> _Activity_: Find every line below where the word "Setup" occurs, then give how many you found and nothing else.

> _Available data_:
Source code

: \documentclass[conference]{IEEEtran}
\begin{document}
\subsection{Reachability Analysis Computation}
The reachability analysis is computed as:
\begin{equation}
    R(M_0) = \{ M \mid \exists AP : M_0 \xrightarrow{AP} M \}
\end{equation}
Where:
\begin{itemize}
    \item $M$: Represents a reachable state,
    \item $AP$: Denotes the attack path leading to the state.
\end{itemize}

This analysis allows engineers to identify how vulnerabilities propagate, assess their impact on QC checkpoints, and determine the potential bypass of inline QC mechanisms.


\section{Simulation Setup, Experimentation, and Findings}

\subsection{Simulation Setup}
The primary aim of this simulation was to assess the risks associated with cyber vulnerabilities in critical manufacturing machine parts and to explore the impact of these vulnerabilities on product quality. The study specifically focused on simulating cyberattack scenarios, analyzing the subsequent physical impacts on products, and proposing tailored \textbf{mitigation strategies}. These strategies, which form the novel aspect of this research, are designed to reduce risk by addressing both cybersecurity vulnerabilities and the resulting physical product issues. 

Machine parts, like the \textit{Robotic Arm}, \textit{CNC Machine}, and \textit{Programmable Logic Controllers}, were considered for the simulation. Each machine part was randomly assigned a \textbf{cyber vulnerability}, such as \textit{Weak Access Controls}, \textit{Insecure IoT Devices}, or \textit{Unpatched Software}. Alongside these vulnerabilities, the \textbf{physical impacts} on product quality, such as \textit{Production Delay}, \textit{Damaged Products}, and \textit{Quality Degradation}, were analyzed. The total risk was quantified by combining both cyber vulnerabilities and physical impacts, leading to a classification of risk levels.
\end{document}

> _Completed exercise_: 2